Но не одни только, так сказать, официальные рабы вздохнули теперь свободнее: всякого рода бедность и загнанность начинают смело смотреть в глаза капиталу, знати, могуществу, чувствующим оттого немалое смущение.
А другой сорт рабов, который не поименован так обидно ни в одном учебнике, но который тем не менее представляет самый ужасный вид невольничества — матери, жены, дочери среднеазиатских дикарей, разве не испытывают медленного, но неотразимого влияния на их положение и судьбу кяфирских («кяфир» — неверный) законов и всех кяфирских порядков? Без сомнения, да; и чтоб не ходить далеко, достаточно послушать осторожные, но горькие жалобы, которые изливает в беседе со мною хозяин моего дома, старик аксакал. «Последние дни приходят!» — говорит он и машет отчаянно рукою. «Что так?» — «Да как же! Чего же еще ожидать, и жену свою муж не поучи: станешь бить — стращает, что к русским уйдет»… В самом деле, как не смутиться азиатцу, когда его собственность, его вещь, правильно приобретенная, законно закабаленная, начинает заявлять о каких-то своих правах и прежде всего о праве не быть по произволу битою! Как не огорчиться таким расколом и как не угадать виновников всей этой ереси!..
Торговец рабами
О незаслуженно униженном положении восточной женщины было уже говорено немало многим множеством путешественников, и здесь повторять общих мест не буду; скажу только, что судьба женщины в Средней Азии, говоря вообще, еще печальнее судьбы ее сестры в более западных странах, каковы Персия, Турция и другие. Еще ниже, чем у последних, ее гражданское положение, еще сильнее замкнутость и отверженность от ее властителя-мужчины, еще теснее ограничение деятельности одною физическою, животною стороною, если можно так выразиться. С колыбели запроданная мужчине, неразвитым, неразумным ребенком взятая им, она, даже в половом отношении, не живет полною жизнью, потому что к эпохе сознательного зрелого возраста уже успевает состариться, задавленная нравственно ролью самки и физически работою вьючной скотины. Все умственное движение, все развитие может сказываться поэтому только в самых низших проявлениях человеческого ума — в интриге, сплетне и т. п., зато и удивляться нечего, что они интригуют, сплетничают…

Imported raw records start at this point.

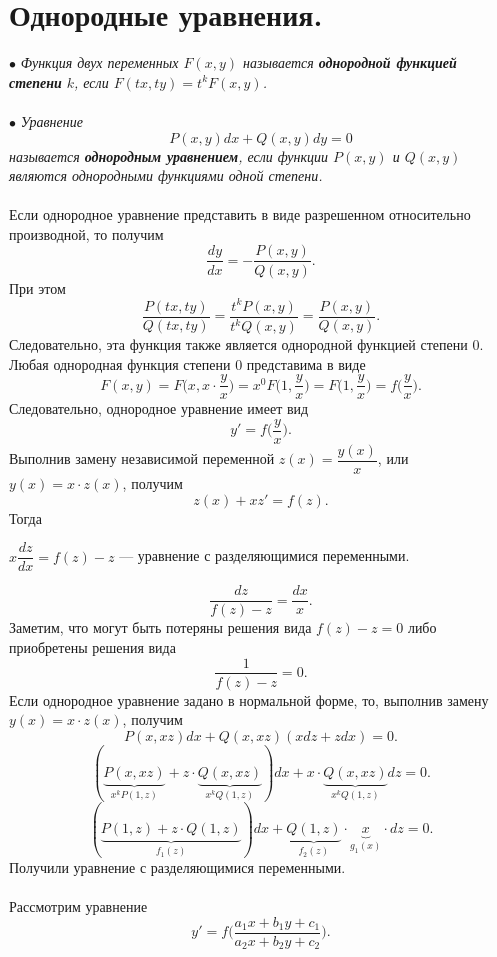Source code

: \documentclass[a4paper, 12pt]{report}
\begin{document}
\section{Однородные уравнения.}
$\bullet$ \textit{Функция двух переменных $F(x,y)$ называется \textbf{однородной функцией степени} $k$, если $F(tx,ty) = t^kF(x,y)$.}\\\\
$\bullet$ \textit{Уравнение $$P(x,y)dx + Q(x,y)dy = 0$$ называется \textbf{однородным уравнением}, если функции $P(x,y)$ и $Q(x,y)$ являются однородными функциями одной степени.}\\\\
Если однородное уравнение представить в виде разрешенном относительно производной, то получим $$\dfrac{dy}{dx} = -\dfrac{P(x,y)}{Q(x,y)}.$$
При этом $$\dfrac{P(tx,ty)}{Q(tx,ty)} = \dfrac{t^kP(x,y)}{t^kQ(x,y)} = \dfrac{P(x,y)}{Q(x,y)}.$$
Следовательно, эта функция также является однородной функцией степени 0. Любая однородная функция степени 0 представима в виде $$F(x,y) = F\Big(x,x\cdot \dfrac{y}{x}\Big) = x^0F\Big(1, \dfrac{y}{x}\Big) =F\Big(1,\dfrac{y}{x}\Big) = f\Big(\dfrac{y}{x}\Big).$$
Следовательно, однородное уравнение имеет вид $$y' = f\Big(\dfrac{y}{x}\Big).$$
Выполнив замену независимой переменной $z(x) = \dfrac{y(x)}{x}$, или $y(x) = x\cdot z(x)$, получим $$z(x) + xz' = f(z).$$
Тогда \begin{center}
	$x\dfrac{dz}{dx} = f(z) - z$ --- уравнение с разделяющимися переменными.
\end{center}
$$\dfrac{dz}{f(z) - z} = \dfrac{dx}{x}.$$
Заметим, что могут быть потеряны решения вида $f(z) - z = 0$ либо приобретены решения вида $$\dfrac{1}{f(z) - z} = 0.$$
Если однородное уравнение задано в нормальной форме, то, выполнив замену $y(x) = x\cdot z(x)$, получим $$P(x,xz)dx + Q(x,xz) (xdz + zdx) = 0.$$
$$(\underbrace{P(x,xz)}_{x^kP(1,z)} + z\cdot \underbrace{Q(x,xz)}_{x^kQ(1,z)})dx +x\cdot  \underbrace{Q(x,xz)}_{x^kQ(1,z)}dz = 0.$$
$$(\underbrace{P(1,z) + z\cdot Q(1,z)}_{f_1(z)})dx + \underbrace{Q(1,z)}_{f_2(z)}\cdot \underbrace{x}_{g_1(x)}\cdot dz = 0.$$
Получили уравнение с разделяющимися переменными.\\\\
Рассмотрим уравнение  $$y' = f\Big(\dfrac{a_1x + b_1y + c_1}{a_2 x + b_2y + c_2}\Big).$$
\end{document}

Такое крайне униженное положение женщин составляет главную причину, между прочим, одного ненормального явления, каким представляется здешний «батча». В буквальном переводе «батча» значит мальчик; но так как эти мальчики исполняют еще какую-то странную и, как я уже сказал, не совсем нормальную роль, то и слово «батча» имеет еще другой смысл, неудобный для объяснения.
В батчи-плясуны поступают обыкновенно хорошенькие мальчики, начиная лет с восьми, а иногда и более. Из рук неразборчивых на способ добывания денег родителей ребенок попадает на руки к одному, к двум, иногда и многим поклонникам красоты, отчасти немножко и аферистам, которые с помощью старых, окончивших свою карьеру плясунов и певцов выучивают этим искусствам своего питомца и раз выученного нянчат, одевают, как куколку, нежат, холят и отдают за деньги на вечера желающим, для публичных представлений.
Такие публичные представления — «тамаша» мне случалось видеть много раз; но особенно осталось в памяти первое мною виденное, бывшее у одного богатого купца С. А.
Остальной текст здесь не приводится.